It’s been all over the news: in the States, Apple is refusing to comply with the FBI’s request to unlock an iPhone belonging to one of the San Bernardino gunmen. The reason the Silicon Valley giant has given for its refusal is that building a backdoor would create a security breach that would potentially give hackers access to any iPhone.
So where should you draw the line between security and confidentiality? On Sunday 6th March 2016, there was a debate on this subject on “Supplément”, a programme on CANAL+. One of the experts who took part was Renaud Lifchitz, a consultant at Digital Security, a company dedicated to IoT security founded by Econocom Group in June 2015.
On 2 December 2015, the San_Bernardino_attack caused the deaths of 14 people, making it one of the biggest massacres in the history of California. The authorities quickly identified the two main suspects and their inquiries led them to an iPhone belonging to one of them. As well as just accessing the recent messages and calls, the FBI wanted to retrieve all the personal data stored on the phone. Thus, on 16 February 2016, a California judge subpoenaed Apple to provide investigators with “reasonable technical assistance”, which would entail creating a backdoor giving access to personal data.
A LEGAL, politiCAL AND philosophiCAL BATTLE
Apple believes this could create a “dangerous precedent”. As CEO Tim Cook explained in Apple’s customer letter:
“The government suggests this tool could only be used once, on one phone. But that’s simply not true. Once created, the technique could be used over and over again, on any number of devices.”
This point of view was backed up by Renaud Lifchitz, an IT security specialist for Digital Security:
“Introducing a backdoor is dangerous, because it involves creating a secret entry point into a system allowing access any time.”
The risk is unbridled, widespread diffusion. “With the Internet, information spreads very quickly… This access could soon become an open secret,” says Renaud Lifchitz.

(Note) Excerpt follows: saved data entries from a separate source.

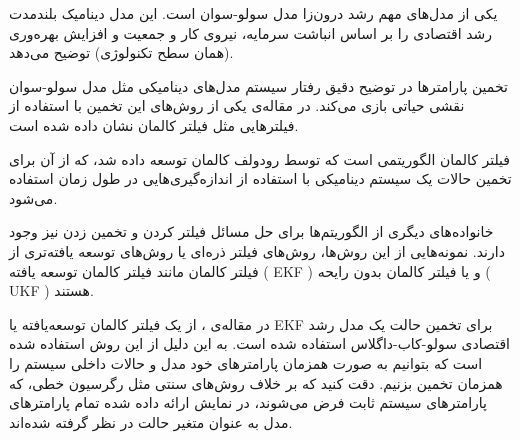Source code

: \documentclass[11pt, fleqn]{article}
\begin{document}
 
\newhline




























\begin{multicols}{2}



	یکی از مدل‌های مهم رشد درون‌زا مدل سولو-سوان
 است. این مدل دینامیک بلندمدت رشد اقتصادی را بر اساس انباشت سرمایه، نیروی کار و جمعیت و افزایش بهره‌وری (همان سطح تکنولوژی) توضیح می‌دهد. 
 
 
 
 
 تخمین پارامتر‌ها در توضیح دقیق رفتار سیستم مدل‌های دینامیکی مثل مدل سولو-سوان نقشی حیاتی بازی می‌کند. در مقاله‌ی
 \cite{main}
یکی از روش‌های این تخمین با استفاده از فیلتر‌هایی مثل فیلتر کالمان
نشان داده شده است.  


فیلتر کالمان الگوریتمی است که توسط رودولف کالمان 
توسعه داده شد، که از آن‌ برای تخمین حالات یک سیستم‌ دینامیکی با استفاده از اندازه‌‌گیری‌هایی در طول زمان استفاده می‌شود.

 خانواده‌‌های دیگری از الگوریتم‌ها برای حل مسائل فیلتر کردن و تخمین زدن نیز وجود دارند. نمونه‌هایی از این روش‌ها، روش‌های فیلتر‌ ذره‌ای 
 یا روش‌های توسعه‌ یافته‌تری از فیلتر کالمان مانند فیلتر کالمان توسعه یافته 
 (
 EKF
 ) و یا فیلتر کالمان بدون رایحه
(
UKF
)
هستند.
 
 
 
در مقاله‌ی
\cite{main}
، از یک فیلتر کالمان توسعه‌یافته یا
 EKF
  برای تخمین حالت یک مدل رشد اقتصادی سولو-کاب-داگلاس استفاده شده است. به این دلیل از این روش استفاده شده است که بتوانیم به صورت همزمان پارامتر‌های خود مدل و حالات داخلی سیستم را همزمان تخمین بزنیم.
دقت کنید که بر خلاف روش‌های سنتی مثل رگرسیون خطی، که پارامتر‌های سیستم ثابت فرض می‌شوند، در نمایش ارائه داده شده تمام پارامتر‌های مدل به عنوان متغیر حالت در نظر گرفته شده‌اند. 


\end{multicols}
\end{document}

Data on iPhones is highly coveted, not just by criminals but unscrupulous companies.
“Personal data can fetch a lot of money and backdoors are even more valuable: €100,000 to €1 million for really big transactions.”
So where will this legal battle end? In the States, it could go to the Supreme Court. In France, the matter is being hotly debated but has yet to reach the courts: terrorists and organised crime networks tend to use untraceable pre-paid mobiles, which is why there have been no requests to unlock smartphones.